Materials provided →
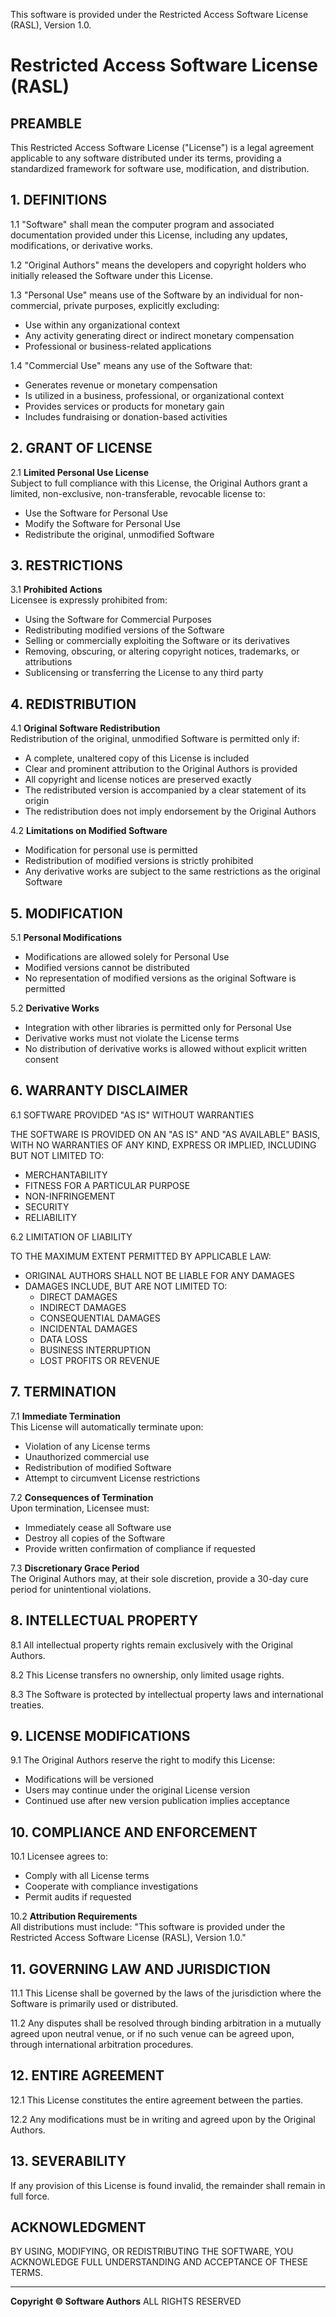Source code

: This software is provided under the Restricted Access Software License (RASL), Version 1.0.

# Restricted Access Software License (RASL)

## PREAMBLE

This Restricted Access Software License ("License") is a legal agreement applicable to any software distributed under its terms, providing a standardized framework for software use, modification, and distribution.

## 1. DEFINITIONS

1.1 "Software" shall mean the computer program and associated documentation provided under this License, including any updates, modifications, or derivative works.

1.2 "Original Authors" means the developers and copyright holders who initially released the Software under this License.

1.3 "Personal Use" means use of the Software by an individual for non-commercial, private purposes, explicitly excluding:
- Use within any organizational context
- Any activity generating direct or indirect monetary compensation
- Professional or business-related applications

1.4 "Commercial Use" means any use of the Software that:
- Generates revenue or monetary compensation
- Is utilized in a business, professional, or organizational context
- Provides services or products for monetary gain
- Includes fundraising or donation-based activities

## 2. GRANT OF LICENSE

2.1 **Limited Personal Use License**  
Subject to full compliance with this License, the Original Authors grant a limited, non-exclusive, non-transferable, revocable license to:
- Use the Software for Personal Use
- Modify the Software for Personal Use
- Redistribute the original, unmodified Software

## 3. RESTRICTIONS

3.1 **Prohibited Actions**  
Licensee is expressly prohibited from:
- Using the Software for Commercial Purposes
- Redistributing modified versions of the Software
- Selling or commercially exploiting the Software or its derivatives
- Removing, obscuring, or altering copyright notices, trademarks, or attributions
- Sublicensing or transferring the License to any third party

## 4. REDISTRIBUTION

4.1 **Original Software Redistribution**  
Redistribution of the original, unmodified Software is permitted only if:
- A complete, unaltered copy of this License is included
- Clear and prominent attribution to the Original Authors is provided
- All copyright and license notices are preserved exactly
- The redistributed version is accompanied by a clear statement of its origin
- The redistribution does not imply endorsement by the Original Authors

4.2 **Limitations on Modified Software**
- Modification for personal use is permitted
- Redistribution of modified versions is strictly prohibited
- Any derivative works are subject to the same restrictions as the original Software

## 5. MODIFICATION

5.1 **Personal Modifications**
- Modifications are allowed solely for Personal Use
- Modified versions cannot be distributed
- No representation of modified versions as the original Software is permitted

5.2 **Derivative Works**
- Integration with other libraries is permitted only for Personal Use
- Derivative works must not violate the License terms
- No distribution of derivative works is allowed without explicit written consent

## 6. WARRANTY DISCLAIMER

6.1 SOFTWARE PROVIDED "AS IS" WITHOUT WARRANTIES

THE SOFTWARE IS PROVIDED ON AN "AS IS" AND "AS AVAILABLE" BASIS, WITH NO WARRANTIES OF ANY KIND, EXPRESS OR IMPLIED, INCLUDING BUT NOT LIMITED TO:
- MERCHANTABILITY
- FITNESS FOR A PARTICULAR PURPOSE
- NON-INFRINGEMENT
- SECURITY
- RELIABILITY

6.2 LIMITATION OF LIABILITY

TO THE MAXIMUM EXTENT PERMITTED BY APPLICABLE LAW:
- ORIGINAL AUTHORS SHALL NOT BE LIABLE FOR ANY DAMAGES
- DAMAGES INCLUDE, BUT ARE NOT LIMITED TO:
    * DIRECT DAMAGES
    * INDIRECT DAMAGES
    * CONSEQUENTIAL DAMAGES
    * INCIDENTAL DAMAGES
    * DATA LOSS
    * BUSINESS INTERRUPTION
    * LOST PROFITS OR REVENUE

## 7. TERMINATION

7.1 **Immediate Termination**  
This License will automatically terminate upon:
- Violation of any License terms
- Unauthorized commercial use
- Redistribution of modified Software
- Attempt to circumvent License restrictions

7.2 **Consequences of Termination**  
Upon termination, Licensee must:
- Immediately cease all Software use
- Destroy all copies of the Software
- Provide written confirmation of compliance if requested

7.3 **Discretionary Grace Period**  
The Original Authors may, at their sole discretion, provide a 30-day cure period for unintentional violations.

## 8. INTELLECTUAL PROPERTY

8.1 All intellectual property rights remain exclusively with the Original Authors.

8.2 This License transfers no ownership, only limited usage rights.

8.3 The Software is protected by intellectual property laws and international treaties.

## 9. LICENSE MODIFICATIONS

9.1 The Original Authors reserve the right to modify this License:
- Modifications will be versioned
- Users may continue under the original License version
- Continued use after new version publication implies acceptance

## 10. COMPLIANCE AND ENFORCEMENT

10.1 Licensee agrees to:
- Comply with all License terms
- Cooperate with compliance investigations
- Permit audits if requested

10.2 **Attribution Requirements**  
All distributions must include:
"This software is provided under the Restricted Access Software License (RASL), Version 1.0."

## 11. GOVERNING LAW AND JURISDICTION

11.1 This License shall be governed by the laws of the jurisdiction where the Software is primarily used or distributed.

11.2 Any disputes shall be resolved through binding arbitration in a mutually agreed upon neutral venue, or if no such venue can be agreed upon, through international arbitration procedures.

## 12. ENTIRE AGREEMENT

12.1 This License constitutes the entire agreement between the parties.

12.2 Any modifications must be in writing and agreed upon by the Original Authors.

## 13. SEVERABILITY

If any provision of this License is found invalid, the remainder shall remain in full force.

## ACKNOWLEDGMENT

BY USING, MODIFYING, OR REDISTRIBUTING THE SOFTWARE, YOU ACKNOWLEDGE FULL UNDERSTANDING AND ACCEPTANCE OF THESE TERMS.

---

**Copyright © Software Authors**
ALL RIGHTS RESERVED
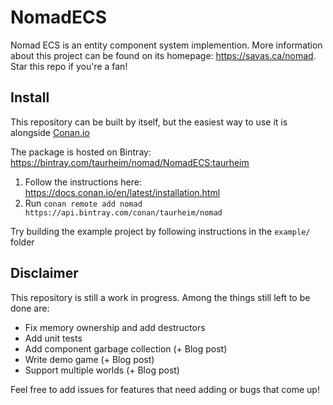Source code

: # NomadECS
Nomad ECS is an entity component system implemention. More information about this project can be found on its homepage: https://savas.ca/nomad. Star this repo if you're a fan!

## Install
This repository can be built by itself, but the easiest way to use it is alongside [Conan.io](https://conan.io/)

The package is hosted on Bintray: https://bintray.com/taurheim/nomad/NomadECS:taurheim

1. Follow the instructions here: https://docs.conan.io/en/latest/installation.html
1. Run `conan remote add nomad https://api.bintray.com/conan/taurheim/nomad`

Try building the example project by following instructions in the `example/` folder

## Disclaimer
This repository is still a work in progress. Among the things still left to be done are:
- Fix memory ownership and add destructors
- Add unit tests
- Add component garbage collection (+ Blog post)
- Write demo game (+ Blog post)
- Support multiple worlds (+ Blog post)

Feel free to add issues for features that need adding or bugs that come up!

Requirement → Give the number of lines in the entries above that contain the string "NomadECS", and nothing more.

Exercise output → 2